Data provided -

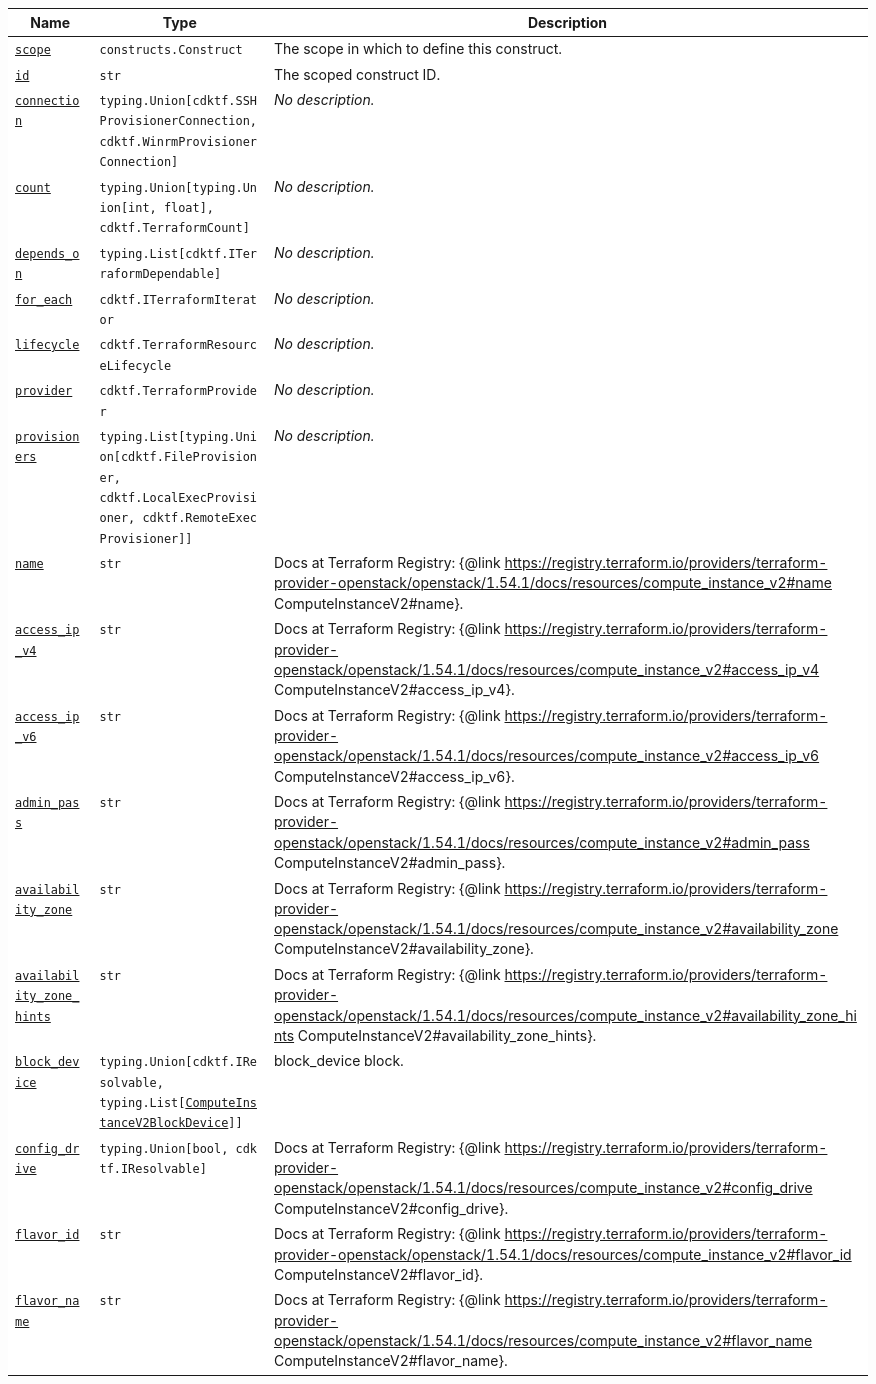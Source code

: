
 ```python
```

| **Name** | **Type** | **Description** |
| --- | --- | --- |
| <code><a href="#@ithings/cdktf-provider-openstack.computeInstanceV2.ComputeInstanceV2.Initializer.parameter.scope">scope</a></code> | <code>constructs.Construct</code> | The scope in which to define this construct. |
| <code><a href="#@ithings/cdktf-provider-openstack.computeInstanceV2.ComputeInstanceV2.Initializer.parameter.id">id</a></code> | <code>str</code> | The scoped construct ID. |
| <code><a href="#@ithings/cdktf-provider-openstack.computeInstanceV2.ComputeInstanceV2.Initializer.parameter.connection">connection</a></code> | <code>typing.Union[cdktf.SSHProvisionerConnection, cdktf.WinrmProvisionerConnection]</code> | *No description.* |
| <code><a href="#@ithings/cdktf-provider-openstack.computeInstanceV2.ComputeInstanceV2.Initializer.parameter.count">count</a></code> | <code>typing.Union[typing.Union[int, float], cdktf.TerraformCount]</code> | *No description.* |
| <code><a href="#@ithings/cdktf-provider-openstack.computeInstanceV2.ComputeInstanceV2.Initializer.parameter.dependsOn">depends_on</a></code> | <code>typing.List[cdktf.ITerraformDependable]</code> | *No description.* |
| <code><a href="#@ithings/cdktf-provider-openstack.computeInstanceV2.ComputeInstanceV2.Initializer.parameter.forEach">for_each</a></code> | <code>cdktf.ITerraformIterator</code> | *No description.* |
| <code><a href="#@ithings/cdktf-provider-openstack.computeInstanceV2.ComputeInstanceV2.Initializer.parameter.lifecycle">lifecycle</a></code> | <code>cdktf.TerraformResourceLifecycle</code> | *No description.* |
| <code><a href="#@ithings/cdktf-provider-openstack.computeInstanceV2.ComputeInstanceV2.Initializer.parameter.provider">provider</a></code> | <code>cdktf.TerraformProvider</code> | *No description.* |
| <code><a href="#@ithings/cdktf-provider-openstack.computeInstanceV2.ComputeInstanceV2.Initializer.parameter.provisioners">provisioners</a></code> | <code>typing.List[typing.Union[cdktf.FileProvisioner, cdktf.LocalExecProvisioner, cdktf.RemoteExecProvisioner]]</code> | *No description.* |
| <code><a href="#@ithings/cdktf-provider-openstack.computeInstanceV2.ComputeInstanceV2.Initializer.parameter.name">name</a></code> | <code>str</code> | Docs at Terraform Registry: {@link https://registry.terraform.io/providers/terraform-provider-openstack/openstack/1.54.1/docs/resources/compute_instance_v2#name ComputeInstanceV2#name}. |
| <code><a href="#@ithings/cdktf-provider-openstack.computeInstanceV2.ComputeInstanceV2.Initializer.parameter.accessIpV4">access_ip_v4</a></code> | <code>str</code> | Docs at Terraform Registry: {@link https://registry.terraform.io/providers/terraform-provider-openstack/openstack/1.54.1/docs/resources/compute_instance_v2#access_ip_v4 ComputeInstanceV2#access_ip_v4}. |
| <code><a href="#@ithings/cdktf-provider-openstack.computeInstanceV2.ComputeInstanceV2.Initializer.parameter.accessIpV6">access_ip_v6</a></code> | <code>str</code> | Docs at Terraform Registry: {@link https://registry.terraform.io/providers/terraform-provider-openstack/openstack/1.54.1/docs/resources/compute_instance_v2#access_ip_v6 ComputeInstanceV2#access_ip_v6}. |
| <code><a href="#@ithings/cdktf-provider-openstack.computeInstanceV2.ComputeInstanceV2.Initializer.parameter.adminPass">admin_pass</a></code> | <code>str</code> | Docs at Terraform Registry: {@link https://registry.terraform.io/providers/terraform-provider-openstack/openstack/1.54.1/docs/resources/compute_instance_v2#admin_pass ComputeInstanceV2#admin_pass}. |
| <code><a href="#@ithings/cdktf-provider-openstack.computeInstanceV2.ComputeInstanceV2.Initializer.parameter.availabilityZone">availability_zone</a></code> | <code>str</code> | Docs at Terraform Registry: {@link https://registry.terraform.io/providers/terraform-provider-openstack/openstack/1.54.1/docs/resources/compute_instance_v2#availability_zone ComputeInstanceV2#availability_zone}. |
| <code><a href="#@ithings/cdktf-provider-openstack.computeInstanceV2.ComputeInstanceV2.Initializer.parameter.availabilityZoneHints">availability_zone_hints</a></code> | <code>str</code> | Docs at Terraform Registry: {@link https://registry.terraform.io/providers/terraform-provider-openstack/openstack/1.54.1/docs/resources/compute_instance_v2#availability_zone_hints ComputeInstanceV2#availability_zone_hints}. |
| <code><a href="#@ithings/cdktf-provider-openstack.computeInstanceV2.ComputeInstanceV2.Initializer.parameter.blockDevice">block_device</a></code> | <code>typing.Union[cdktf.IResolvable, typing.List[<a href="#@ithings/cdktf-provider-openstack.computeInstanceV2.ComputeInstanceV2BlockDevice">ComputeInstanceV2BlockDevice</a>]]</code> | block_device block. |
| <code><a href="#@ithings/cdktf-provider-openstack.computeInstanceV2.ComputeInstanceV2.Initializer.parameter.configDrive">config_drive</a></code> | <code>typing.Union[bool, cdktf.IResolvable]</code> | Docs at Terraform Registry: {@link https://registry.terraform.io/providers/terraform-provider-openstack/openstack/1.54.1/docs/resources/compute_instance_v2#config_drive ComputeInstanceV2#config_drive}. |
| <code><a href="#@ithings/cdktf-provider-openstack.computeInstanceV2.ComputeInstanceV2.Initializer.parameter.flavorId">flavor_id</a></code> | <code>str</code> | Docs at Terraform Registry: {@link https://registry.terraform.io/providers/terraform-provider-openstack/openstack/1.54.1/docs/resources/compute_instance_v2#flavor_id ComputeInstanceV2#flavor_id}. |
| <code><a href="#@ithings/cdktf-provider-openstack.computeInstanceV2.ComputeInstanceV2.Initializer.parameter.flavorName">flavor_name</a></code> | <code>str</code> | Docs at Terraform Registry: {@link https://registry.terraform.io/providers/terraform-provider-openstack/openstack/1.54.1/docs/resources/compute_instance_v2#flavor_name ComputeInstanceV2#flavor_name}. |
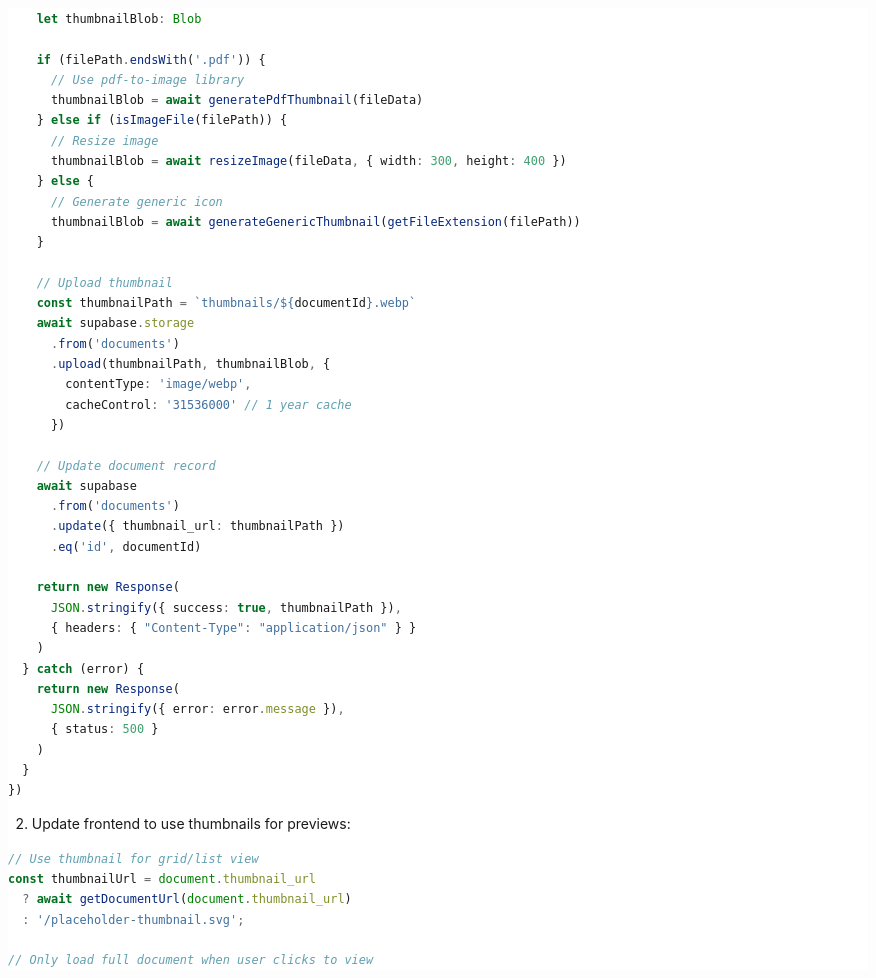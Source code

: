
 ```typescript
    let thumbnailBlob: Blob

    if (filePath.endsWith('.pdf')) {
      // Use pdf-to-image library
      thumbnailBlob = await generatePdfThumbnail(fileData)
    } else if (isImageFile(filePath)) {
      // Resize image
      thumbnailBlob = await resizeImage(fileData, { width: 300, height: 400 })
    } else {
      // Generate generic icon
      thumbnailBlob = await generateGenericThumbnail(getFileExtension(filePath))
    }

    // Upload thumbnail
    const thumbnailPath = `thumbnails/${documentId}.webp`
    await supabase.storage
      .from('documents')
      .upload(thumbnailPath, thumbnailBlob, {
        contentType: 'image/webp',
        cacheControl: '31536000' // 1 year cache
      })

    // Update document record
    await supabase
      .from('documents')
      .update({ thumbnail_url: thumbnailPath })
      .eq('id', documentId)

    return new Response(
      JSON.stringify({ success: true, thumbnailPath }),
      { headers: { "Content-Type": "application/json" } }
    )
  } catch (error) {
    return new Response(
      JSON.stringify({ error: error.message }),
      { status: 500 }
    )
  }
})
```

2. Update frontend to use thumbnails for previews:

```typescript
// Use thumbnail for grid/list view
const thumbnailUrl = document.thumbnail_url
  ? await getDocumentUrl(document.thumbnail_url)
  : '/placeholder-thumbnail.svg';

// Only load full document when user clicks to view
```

Activity -
The records are above. How many lines in them contain the word "supabase"? Give the number alone.

Answer to this exercise -
2